On Fri, Jul 3, 2015 at 11:30 AM, Luis R. Rodriguez <mcgrof@...e.com> wrote:
> On Sat, Jun 27, 2015 at 04:45:25PM -0700, Dan Williams wrote:
>> On Mon, Mar 30, 2015 at 4:20 PM, Dmitry Torokhov
>> <dmitry.torokhov@...il.com> wrote:
>> > Some devices take a long time when initializing, and not all drivers are
>> > suited to initialize their devices when they are open. For example,
>> > input drivers need to interrogate their devices in order to publish
>> > device's capabilities before userspace will open them. When such drivers
>> > are compiled into kernel they may stall entire kernel initialization.
>> >
>> > This change allows drivers request for their probe functions to be
>> > called asynchronously during driver and device registration (manual
>> > binding is still synchronous). Because async_schedule is used to perform
>> > asynchronous calls module loading will still wait for the probing to
>> > complete.
>> >
>> > Note that the end goal is to make the probing asynchronous by default,
>> > so annotating drivers with PROBE_PREFER_ASYNCHRONOUS is a temporary
>> > measure that allows us to speed up boot process while we validating and
>> > fixing the rest of the drivers and preparing userspace.
>> >
>> > This change is based on earlier patch by "Luis R. Rodriguez"
>> > <mcgrof@...e.com>
>> >
>> > Signed-off-by: Dmitry Torokhov <dmitry.torokhov@...il.com>
>> > ---
>> >  drivers/base/base.h    |   1 +
>> >  drivers/base/bus.c     |  31 +++++++---
>> >  drivers/base/dd.c      | 149 ++++++++++++++++++++++++++++++++++++++++++-------
>> >  include/linux/device.h |  28 ++++++++++
>> >  4 files changed, 182 insertions(+), 27 deletions(-)
>>
>> Just noticed this patch.  It caught my eye because I had a hard time
>> getting an open coded implementation of asynchronous probing to work
>> in the new libnvdimm subsystem.  Especially the messy races of tearing
>> things down while probing is still in flight.  I ended up implementing
>> asynchronous device registration which eliminated a lot of complexity
>> and of course the bugs.  In general I tend to think that async
>> registration is less risky than async probe since it keeps wider
>> portions of the traditional device model synchronous
>
> but its not see -DEFER_PROBE even before async probe.

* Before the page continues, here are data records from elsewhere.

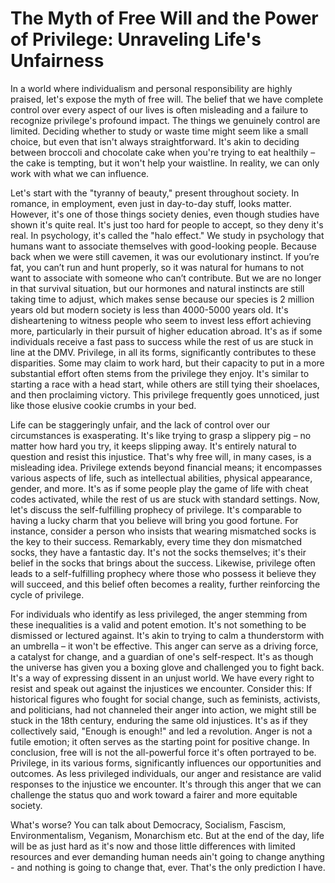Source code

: # The Myth of Free Will and the Power of Privilege: Unraveling Life's Unfairness

In a world where individualism and personal responsibility are highly praised, let's expose the myth of free will. The belief that we have complete control over every aspect of our lives is often misleading and a failure to recognize privilege's profound impact. The things we genuinely control are limited. Deciding whether to study or waste time might seem like a small choice, but even that isn't always straightforward. It's akin to deciding between broccoli and chocolate cake when you're trying to eat healthily – the cake is tempting, but it won't help your waistline. In reality, we can only work with what we can influence.

Let's start with the "tyranny of beauty," present throughout society. In romance, in employment, even just in day-to-day stuff, looks matter. However, it's one of those things society denies, even though studies have shown it's quite real. It's just too hard for people to accept, so they deny it's real. In psychology, it's called the "halo effect." We study in psychology that humans want to associate themselves with good-looking people. Because back when we were still cavemen, it was our evolutionary instinct. If you’re fat, you can’t run and hunt properly, so it was natural for humans to not want to associate with someone who can’t contribute. But we are no longer in that survival situation, but our hormones and natural instincts are still taking time to adjust, which makes sense because our species is 2 million years old but modern society is less than 4000-5000 years old. It's disheartening to witness people who seem to invest less effort achieving more, particularly in their pursuit of higher education abroad. It's as if some individuals receive a fast pass to success while the rest of us are stuck in line at the DMV. Privilege, in all its forms, significantly contributes to these disparities. Some may claim to work hard, but their capacity to put in a more substantial effort often stems from the privilege they enjoy. It's similar to starting a race with a head start, while others are still tying their shoelaces, and then proclaiming victory. This privilege frequently goes unnoticed, just like those elusive cookie crumbs in your bed.

Life can be staggeringly unfair, and the lack of control over our circumstances is exasperating. It's like trying to grasp a slippery pig – no matter how hard you try, it keeps slipping away. It's entirely natural to question and resist this injustice. That's why free will, in many cases, is a misleading idea. Privilege extends beyond financial means; it encompasses various aspects of life, such as intellectual abilities, physical appearance, gender, and more. It's as if some people play the game of life with cheat codes activated, while the rest of us are stuck with standard settings. Now, let's discuss the self-fulfilling prophecy of privilege. It's comparable to having a lucky charm that you believe will bring you good fortune. For instance, consider a person who insists that wearing mismatched socks is the key to their success. Remarkably, every time they don mismatched socks, they have a fantastic day. It's not the socks themselves; it's their belief in the socks that brings about the success. Likewise, privilege often leads to a self-fulfilling prophecy where those who possess it believe they will succeed, and this belief often becomes a reality, further reinforcing the cycle of privilege.

For individuals who identify as less privileged, the anger stemming from these inequalities is a valid and potent emotion. It's not something to be dismissed or lectured against. It's akin to trying to calm a thunderstorm with an umbrella – it won't be effective. This anger can serve as a driving force, a catalyst for change, and a guardian of one's self-respect. It's as though the universe has given you a boxing glove and challenged you to fight back. It's a way of expressing dissent in an unjust world. We have every right to resist and speak out against the injustices we encounter. Consider this: If historical figures who fought for social change, such as feminists, activists, and politicians, had not channeled their anger into action, we might still be stuck in the 18th century, enduring the same old injustices. It's as if they collectively said, "Enough is enough!" and led a revolution. Anger is not a futile emotion; it often serves as the starting point for positive change. In conclusion, free will is not the all-powerful force it's often portrayed to be. Privilege, in its various forms, significantly influences our opportunities and outcomes. As less privileged individuals, our anger and resistance are valid responses to the injustice we encounter. It's through this anger that we can challenge the status quo and work toward a fairer and more equitable society. 

What's worse? You can talk about Democracy, Socialism, Fascism, Environmentalism, Veganism, Monarchism etc. But at the end of the day, life will be as just hard as it's now and those little differences with limited resources and ever demanding human needs ain't going to change anything - and nothing is going to change that, ever. That's the only prediction I have.
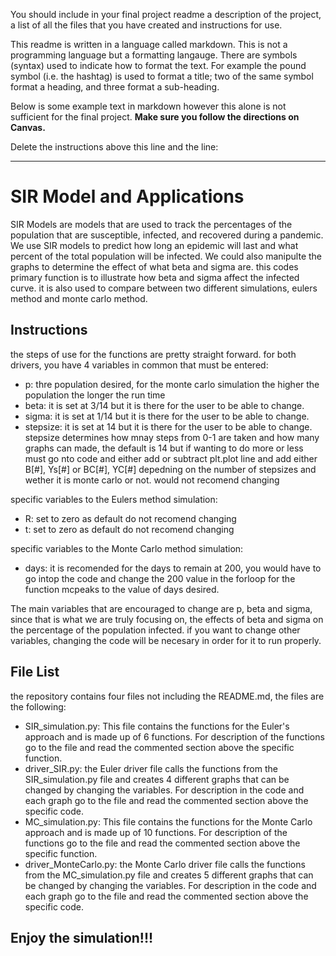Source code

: 



You should include in your final project readme a description of the project, a list of all the files that you have created and instructions for use.

This readme is written in a language called markdown. This is not a programming language but a formatting langauge. There are symbols (syntax) used to indicate how to format the text. For example the pound symbol (i.e. the hashtag) is used to format a title; two of the same symbol format a heading, and three format a sub-heading.

Below is some example text in markdown however this alone is not sufficient for the final project. **Make sure you follow the directions on Canvas.**

Delete the instructions above this line and the line:

---------------------------------------------

# SIR Model and Applications

SIR Models are models that are used to track the percentages of the population that are susceptible, infected, and recovered during a pandemic. We use SIR models to predict how long an epidemic will last and what percent of the total population will be infected. We could also manipulte the graphs to determine the effect of what beta and sigma are. this codes primary function is to illustrate how beta and sigma affect the infected curve. it is also used to compare between two different simulations, eulers method and monte carlo method.

## Instructions

the steps of use for the functions are pretty straight forward. for both drivers, you have 4 variables in common that must be entered:
- p: thre population desired, for the monte carlo simulation the higher the population the longer the run time
- beta: it is set at 3/14 but it is there for the user to be able to change.
- sigma: it is set at 1/14 but it is there for the user to be able to change.
- stepsize: it is set at 14 but it is there for the user to be able to change. stepsize determines how mnay steps from 0-1 are taken and how many graphs can made, the default is 14 but if wanting to do more or less must go nto code and either add or subtract plt.plot line and add either B[#], Ys[#] or BC[#], YC[#] depedning on the number of stepsizes and wether it is monte carlo or not. would not recomend changing

specific variables to the Eulers method simulation:
- R: set to zero as default do not recomend changing
- t: set to zero as default do not recomend changing

specific variables to the Monte Carlo method simulation:
- days: it is recomended for the days to remain at 200, you would have to go intop the code and change the 200 value in the forloop for the function mcpeaks to the value of days desired.

The main variables that are encouraged to change are p, beta and sigma, since that is what we are truly focusing on, the effects of beta and sigma on the percentage of the population infected. if you want to change other variables, changing the code will be necesary in order for it to run properly.

## File List
the repository contains four files not including the README.md, the files are the following:
- SIR_simulation.py: This file contains the functions for the Euler's approach and is made up of 6 functions. For description of the functions go to the file and read the commented section above the specific function.
- driver_SIR.py: the Euler driver file calls the functions from the SIR_simulation.py file and creates 4 different graphs that can be changed by changing the variables. For description in the code and each graph go to the file and read the commented section above the specific code.
- MC_simulation.py: This file contains the functions for the Monte Carlo approach and is made up of 10 functions. For description of the functions go to the file and read the commented section above the specific function.
- driver_MonteCarlo.py: the Monte Carlo driver file calls the functions from the MC_simulation.py file and creates 5 different graphs that can be changed by changing the variables. For description in the code and each graph go to the file and read the commented section above the specific code.

## Enjoy the simulation!!!
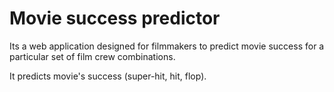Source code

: # Movie success predictor

Its a web application designed for filmmakers to predict movie success for a particular set of film crew combinations.

It predicts movie's success (super-hit, hit, flop).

Except in that case you know probe has been seen by the driver at
least once.  So I see that as less of a surprise, but point taken.

>> and leverages the
>> fact that the device model is already well prepared for asynchronous
>> arrival of devices due to hotplug.
>
> I think this sounds reasonable, do you have your code upstream or posted?

Yes, see nd_device_register() in drivers/nvdimm/bus.c

> If not will you be at Plumbers?

Yes.

> Maybe we shoudl talk about this as although
> ChromeOS already likely already jumped on async probe we should address a
> way forward and path forward for other distributions and I don't think anyone
> is looking too much into it. async probe came to Linux for two reasons:
>
>  * chromeos wanting it
>  * an incorrect systemd assumption on how the driver core works
>
> So long term we still need to address the systemd approach, are they going
> to be defaulting now to async probe for all modules? How about for built-ins?
>
> We should talk about this and maybe at plumbers.
>
>> Splitting the "initial probe" from
>> the "manual probe" case seems like a recipe for confusion.
>
> If you can come up with pros / cons on both strategies it'd be
> valuable.

The problem I ran into was needing to remove devices that still had
yet to be probed and not being able to use registration completion vs
the device_lock() to effectively synchronize the sub-system.